Show, in full, each line of the data that contains "health".

(Collected data)
Segment Open

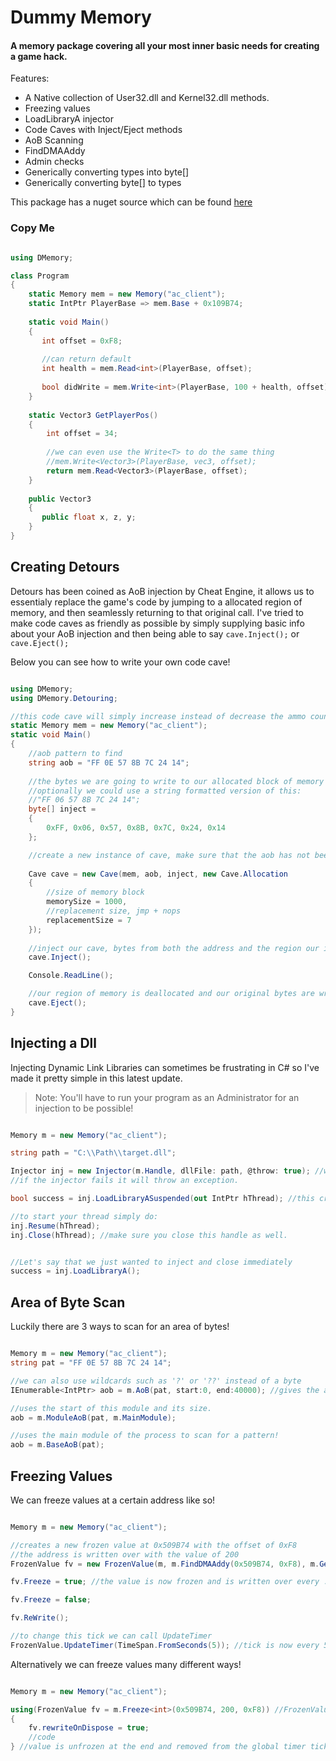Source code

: # Dummy Memory

#### A memory package covering all your most inner basic needs for creating a game hack.

Features:

* A Native collection of User32.dll and Kernel32.dll methods.
* Freezing values
* LoadLibraryA injector
* Code Caves with Inject/Eject methods
* AoB Scanning
* FindDMAAddy
* Admin checks
* Generically converting types into byte[]
* Generically converting byte[] to types

This package has a nuget source which can be found [here](https://github.com/BIGDummyHead?tab=packages&repo_name=Dummy-Memory)

### Copy Me 

```csharp

using DMemory;

class Program
{
    static Memory mem = new Memory("ac_client");
    static IntPtr PlayerBase => mem.Base + 0x109B74;
    
    static void Main()
    {
       int offset = 0xF8;
       
       //can return default 
       int health = mem.Read<int>(PlayerBase, offset);
       
       bool didWrite = mem.Write<int>(PlayerBase, 100 + health, offset);
    }
    
    static Vector3 GetPlayerPos()
    {
        int offset = 34;
        
        //we can even use the Write<T> to do the same thing
        //mem.Write<Vector3>(PlayerBase, vec3, offset);
        return mem.Read<Vector3>(PlayerBase, offset);
    }
    
    public Vector3
    {
       public float x, z, y;
    }
}
``` 

## Creating Detours

Detours has been coined as AoB injection by Cheat Engine, it allows us to essentialy replace the game's code by jumping to a allocated region of memory, and then seamlessly returning to that original call. I've tried to make code caves as friendly as possible by simply supplying basic info about your AoB injection and then being able to say `cave.Inject();` or `cave.Eject();`

Below you can see how to write your own code cave! 

```csharp

using DMemory;
using DMemory.Detouring;

//this code cave will simply increase instead of decrease the ammo count.
static Memory mem = new Memory("ac_client");
static void Main()
{
    //aob pattern to find
    string aob = "FF 0E 57 8B 7C 24 14";
    
    //the bytes we are going to write to our allocated block of memory
    //optionally we could use a string formatted version of this:
    //"FF 06 57 8B 7C 24 14";
    byte[] inject =
    {
        0xFF, 0x06, 0x57, 0x8B, 0x7C, 0x24, 0x14
    };

    //create a new instance of cave, make sure that the aob has not been changed or written to by another 'Cave' or CheatEngine
    
    Cave cave = new Cave(mem, aob, inject, new Cave.Allocation
    {
        //size of memory block
        memorySize = 1000,
        //replacement size, jmp + nops
        replacementSize = 7
    });
   
    //inject our cave, bytes from both the address and the region our inserted
    cave.Inject();

    Console.ReadLine();

    //our region of memory is deallocated and our original bytes are written back to the address
    cave.Eject();
}
```

## Injecting a Dll

Injecting Dynamic Link Libraries can sometimes be frustrating in C# so I've made it pretty simple in this latest update. 

> Note: You'll have to run your program as an Administrator for an injection to be possible!


```csharp

Memory m = new Memory("ac_client");

string path = "C:\\Path\\target.dll";

Injector inj = new Injector(m.Handle, dllFile: path, @throw: true); //we indicate that we want to inject the Process Handle for m with the dll from the path. 
//if the injector fails it will throw an exception.

bool success = inj.LoadLibraryASuspended(out IntPtr hThread); //this creates a suspended remote thread that can later be resumed/closed.

//to start your thread simply do:
inj.Resume(hThread);
inj.Close(hThread); //make sure you close this handle as well.


//Let's say that we just wanted to inject and close immediately
success = inj.LoadLibraryA();

```

## Area of Byte Scan

Luckily there are 3 ways to scan for an area of bytes!

```csharp

Memory m = new Memory("ac_client");
string pat = "FF 0E 57 8B 7C 24 14";

//we can also use wildcards such as '?' or '??' instead of a byte
IEnumerable<IntPtr> aob = m.AoB(pat, start:0, end:40000); //gives the addresses of byte[] that match this pattern

//uses the start of this module and its size.
aob = m.ModuleAoB(pat, m.MainModule);

//uses the main module of the process to scan for a pattern!
aob = m.BaseAoB(pat); 
```

## Freezing Values

We can freeze values at a certain address like so!

```csharp

Memory m = new Memory("ac_client");

//creates a new frozen value at 0x509B74 with the offset of 0xF8
//the address is written over with the value of 200
FrozenValue fv = new FrozenValue(m, m.FindDMAAddy(0x509B74, 0xF8), m.GetBytes(200));

fv.Freeze = true; //the value is now frozen and is written over every .125 seconds.

fv.Freeze = false;

fv.ReWrite();

//to change this tick we can call UpdateTimer
FrozenValue.UpdateTimer(TimeSpan.FromSeconds(5)); //tick is now every 5 seconds.

```

Alternatively we can freeze values many different ways!

```csharp

Memory m = new Memory("ac_client");

using(FrozenValue fv = m.Freeze<int>(0x509B74, 200, 0xF8)) //FrozenValue implements IDispoable.
{
    fv.rewriteOnDispose = true;
    //code
} //value is unfrozen at the end and removed from the global timer tick.

```
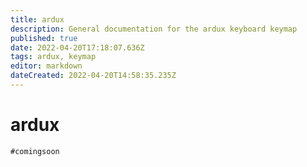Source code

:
 ```yaml
---
title: ardux
description: General documentation for the ardux keyboard keymap
published: true
date: 2022-04-20T17:18:07.636Z
tags: ardux, keymap
editor: markdown
dateCreated: 2022-04-20T14:58:35.235Z
---
```


# ardux
`#comingsoon`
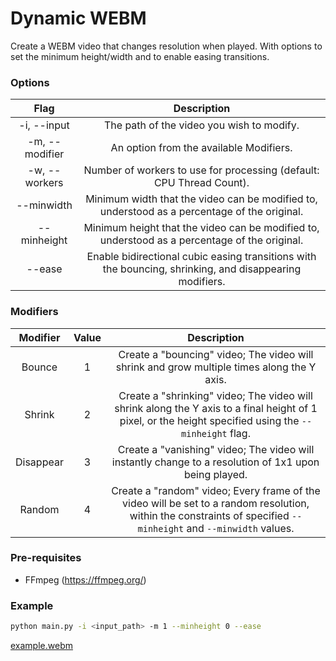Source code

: # Dynamic WEBM

Create a WEBM video that changes resolution when played. With options to set the minimum height/width and to enable easing transitions.

### Options

|      Flag      |                                               Description                                               |
| :------------: | :-----------------------------------------------------------------------------------------------------: |
|  -i, --input   |                                The path of the video you wish to modify.                                |
| -m, --modifier |                                 An option from the available Modifiers.                                 |
| -w, --workers  |                  Number of workers to use for processing (default: CPU Thread Count).                   |
|   --minwidth   |      Minimum width that the video can be modified to, understood as a percentage of the original.       |
|  --minheight   |      Minimum height that the video can be modified to, understood as a percentage of the original.      |
|     --ease     | Enable bidirectional cubic easing transitions with the bouncing, shrinking, and disappearing modifiers. |

### Modifiers

| Modifier  | Value |                                                                           Description                                                                            |
| :-------: | :---: | :--------------------------------------------------------------------------------------------------------------------------------------------------------------: |
|  Bounce   |   1   |                                    Create a "bouncing" video; The video will shrink and grow multiple times along the Y axis.                                    |
|  Shrink   |   2   |      Create a "shrinking" video; The video will shrink along the Y axis to a final height of 1 pixel, or the height specified using the `--minheight` flag.      |
| Disappear |   3   |                              Create a "vanishing" video; The video will instantly change to a resolution of 1x1 upon being played.                               |
|  Random   |   4   | Create a "random" video; Every frame of the video will be set to a random resolution, within the constraints of specified `--minheight` and `--minwidth` values. |

### Pre-requisites

- FFmpeg (https://ffmpeg.org/)

### Example

```bash
python main.py -i <input_path> -m 1 --minheight 0 --ease
```

[example.webm](https://github.com/fwiko/dynamic-webm/assets/45544056/c1a1672d-85eb-414e-9ca4-488fe31f695f)
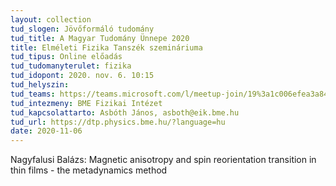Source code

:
 ```yaml
---
layout: collection
tud_slogen: Jövőformáló tudomány
tud_title: A Magyar Tudomány Ünnepe 2020
title: Elméleti Fizika Tanszék szemináriuma
tud_tipus: Online előadás
tud_tudomanyterulet: fizika
tud_idopont: 2020. nov. 6. 10:15
tud_helyszin:
tud_teams: https://teams.microsoft.com/l/meetup-join/19%3a1c006efea3a84ac7aeb59ca52e0df6af%40thread.tacv2/1603101815742?context=%7b%22Tid%22%3a%226a3548ab-7570-4271-91a8-58da00697029%22%2c%22Oid%22%3a%22c7eaf7d2-684b-4597-b217-6a9121400219
tud_intezmeny: BME Fizikai Intézet
tud_kapcsolattarto: Asbóth János, asboth@eik.bme.hu
tud_url: https://dtp.physics.bme.hu/?language=hu
date: 2020-11-06
---
```

Nagyfalusi Balázs: 
Magnetic anisotropy and spin reorientation transition in thin films - the metadynamics method
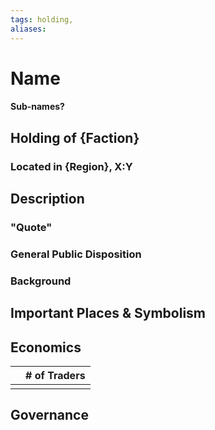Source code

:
 ```yaml
---
tags: holding,
aliases:
---
```

# Name
#### Sub-names?
## Holding of {Faction}
### Located in {Region}, X:Y
## Description
### "Quote"

### General Public Disposition

### Background
## Important Places & Symbolism

## Economics
|     | # of Traders |
| --- | ------------ |
|     |              |

## Governance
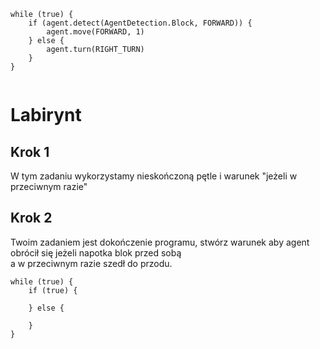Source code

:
 ```blocks
while (true) {
    if (agent.detect(AgentDetection.Block, FORWARD)) {
        agent.move(FORWARD, 1)
    } else {
        agent.turn(RIGHT_TURN)
    }
}


```
# Labirynt

## Krok 1
W tym zadaniu wykorzystamy nieskończoną pętle i warunek "jeżeli w przeciwnym razie"

## Krok 2
Twoim zadaniem jest dokończenie programu, stwórz warunek aby agent obrócił się jeżeli napotka blok przed sobą <br>
a w przeciwnym razie szedł do przodu.

```template
while (true) {
    if (true) {
     
    } else {
      
    }
}


```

Segment Closed

| ANSWER BOX |
       int health = mem.Read<int>(PlayerBase, offset);
       bool didWrite = mem.Write<int>(PlayerBase, 100 + health, offset);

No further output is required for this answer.